Chapter 105
Tracheoesophageal Fistula and Esophageal Atresia
Epidemiology
Tracheoesophageal fistula (TEF) and esophageal atresia (EA) are part of a complex of congenital malformations characterized by abnormal communication between the esophagus and trachea. The incidence is 1 in 3000 to 4000 births. Thirty percent of patients are born prematurely. There is no reported gender predilection. Coexisting anomalies are present in up to 50% of patients with these congenital anomalies. The best known pattern of anomalies is referred to as VATER (v ertebral defects, imperforate a nus, t racheo e sophageal fistula, r adial and r enal dysplasia) and VACTERL (v ertebral, a nal, c ardiac, t racheal, e sophageal, r enal, and l imb deformities). Other coexisting anomalies include Down syndrome and atresias of the gastrointestinal tract, including duodenal atresia. Cardiovascular anomalies include patent ductus arteriosus, ventricular septal defect, and right-sided aortic arch.

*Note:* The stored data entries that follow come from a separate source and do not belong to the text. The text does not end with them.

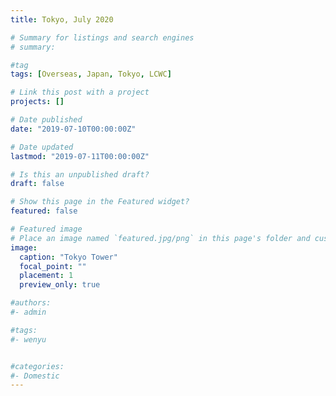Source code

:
 ```yaml
---
title: Tokyo, July 2020

# Summary for listings and search engines
# summary: 

#tag
tags: [Overseas, Japan, Tokyo, LCWC]

# Link this post with a project
projects: []

# Date published
date: "2019-07-10T00:00:00Z"

# Date updated
lastmod: "2019-07-11T00:00:00Z"

# Is this an unpublished draft?
draft: false

# Show this page in the Featured widget?
featured: false

# Featured image
# Place an image named `featured.jpg/png` in this page's folder and customize its options here.
image:
  caption: "Tokyo Tower"
  focal_point: ""
  placement: 1
  preview_only: true

#authors:
#- admin

#tags:
#- wenyu


#categories:
#- Domestic
---
```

Patients with TEF have an increased incidence of tracheomalacia, with the latter being an important cause of postoperative respiratory complications. Rarely, TEF may be acquired by erosion from a granulomatous inflammatory process, tumor, or foreign body.
Embryology
This group of anomalies is believed to result from a disorder in the separation of the primitive foregut into the trachea and esophagus. The most likely cause is thought to be a failure of complete formation of the tracheoesophageal septum that separates the respiratory and digestive systems. The developmental error is thought to most likely occur between the fourth to fifth weeks of gestation.